W3C home > Mailing lists > Public > public-webapi@w3.org > May 2008

Re: Security Re: File IO...

From: Jonas Sicking <jonas@sicking.cc>
Date: Wed, 07 May 2008 10:57:30 -0700
Message-ID: <4821ED8A.4060004@sicking.cc>
To: Charles McCathieNevile <chaals@opera.com>
CC: Maciej Stachowiak <mjs@apple.com>, "Web API WG (public)" <public-webapi@w3.org>

Charles McCathieNevile wrote:
> On Wed, 07 May 2008 16:47:06 +0100, Maciej Stachowiak <mjs@apple.com> 
> wrote:
>> On May 7, 2008, at 6:39 AM, Charles McCathieNevile wrote:
>>> Hi folks,
>>> Opera has a proposal for a specification that would revive (and 
>>> supersede)
>>> the file upload API that has been lingering so long as a work item.
>>> In a nutshell, it provides the ability for a web application to get a
>>> filespace, by asking the user to identify such a space, and making it
>>> available to that application something like a virtual file system.
>> I am concerned about the security implications of this proposal. File 
>> upload in HTML is based on the user explicitly selecting a particular 
>> file.
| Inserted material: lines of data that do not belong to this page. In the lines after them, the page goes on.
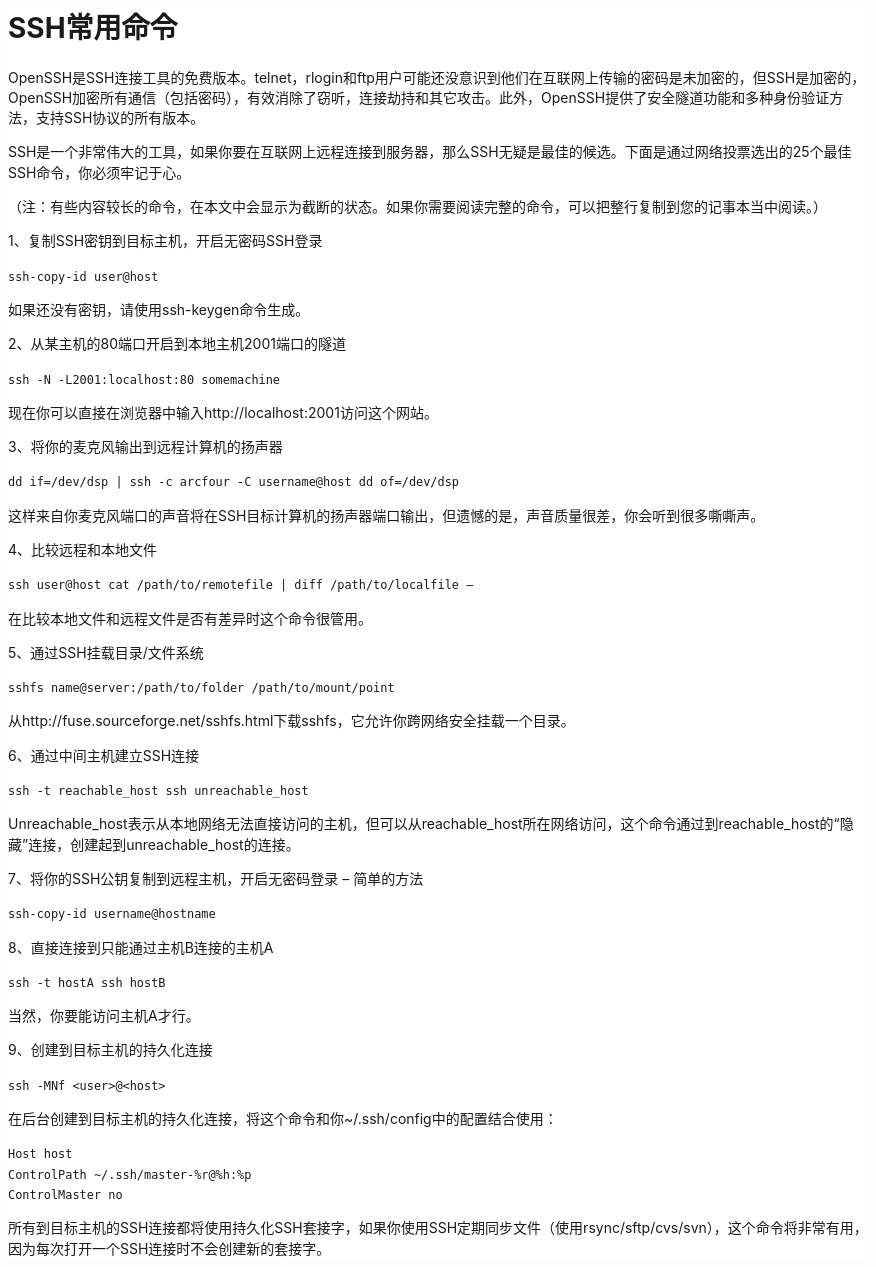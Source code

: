# SSH常用命令

OpenSSH是SSH连接工具的免费版本。telnet，rlogin和ftp用户可能还没意识到他们在互联网上传输的密码是未加密的，但SSH是加密的，OpenSSH加密所有通信（包括密码），有效消除了窃听，连接劫持和其它攻击。此外，OpenSSH提供了安全隧道功能和多种身份验证方法，支持SSH协议的所有版本。

SSH是一个非常伟大的工具，如果你要在互联网上远程连接到服务器，那么SSH无疑是最佳的候选。下面是通过网络投票选出的25个最佳SSH命令，你必须牢记于心。

（注：有些内容较长的命令，在本文中会显示为截断的状态。如果你需要阅读完整的命令，可以把整行复制到您的记事本当中阅读。）

1、复制SSH密钥到目标主机，开启无密码SSH登录
```
ssh-copy-id user@host
```
如果还没有密钥，请使用ssh-keygen命令生成。

2、从某主机的80端口开启到本地主机2001端口的隧道
```
ssh -N -L2001:localhost:80 somemachine
```
现在你可以直接在浏览器中输入http://localhost:2001访问这个网站。

3、将你的麦克风输出到远程计算机的扬声器
```
dd if=/dev/dsp | ssh -c arcfour -C username@host dd of=/dev/dsp
```
这样来自你麦克风端口的声音将在SSH目标计算机的扬声器端口输出，但遗憾的是，声音质量很差，你会听到很多嘶嘶声。

4、比较远程和本地文件
```
ssh user@host cat /path/to/remotefile | diff /path/to/localfile –
```
在比较本地文件和远程文件是否有差异时这个命令很管用。

5、通过SSH挂载目录/文件系统
```
sshfs name@server:/path/to/folder /path/to/mount/point
```
从http://fuse.sourceforge.net/sshfs.html下载sshfs，它允许你跨网络安全挂载一个目录。

6、通过中间主机建立SSH连接
```
ssh -t reachable_host ssh unreachable_host
```
Unreachable_host表示从本地网络无法直接访问的主机，但可以从reachable_host所在网络访问，这个命令通过到reachable_host的“隐藏”连接，创建起到unreachable_host的连接。

7、将你的SSH公钥复制到远程主机，开启无密码登录 – 简单的方法
```
ssh-copy-id username@hostname
```
8、直接连接到只能通过主机B连接的主机A
```
ssh -t hostA ssh hostB
```
当然，你要能访问主机A才行。

9、创建到目标主机的持久化连接
```
ssh -MNf <user>@<host>
```
在后台创建到目标主机的持久化连接，将这个命令和你~/.ssh/config中的配置结合使用：
```
Host host
ControlPath ~/.ssh/master-%r@%h:%p
ControlMaster no
```
所有到目标主机的SSH连接都将使用持久化SSH套接字，如果你使用SSH定期同步文件（使用rsync/sftp/cvs/svn），这个命令将非常有用，因为每次打开一个SSH连接时不会创建新的套接字。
This has relatively low security risk, since the user is 
>> choosing one specific file that he or she wishes to transmit, and all 
>> that can be done with that file is upload its bytes.
>> However, this API grants much more power than that.
> Yep. That's the idea.
>> Here are some of the more obvious security issues:
> [several obviously interesting things]
>> 6) Despite clearly having major security considerations, the document 
>> has no Security Considerations section.
> Indeed. (It also has no table of contents). There are obviously security 
> issues any time you give access to something like the filesystem. That 
> said, there are valuable use cases for access to the filesystem. The 
> idea of standardising this currently rough proposal is that we identify 
> and deal with those. An obvious approach would be to limit availability 
> of this to "trusted content" for some definition of that (and different 
> browsers currently have different definitions).
> As a work item we can happily raise the security issues and provide 
> guidance about what circumstances open what kinds of risk. Which is what 
> we would like to do, as part of making the functionality available to 
> application developers in some way.

For what it's worth Firefox has no concept of "trusted content".

That is, other than the code that makes up firefox itself, but that 
obviously doesn't need to use any standardized APIs.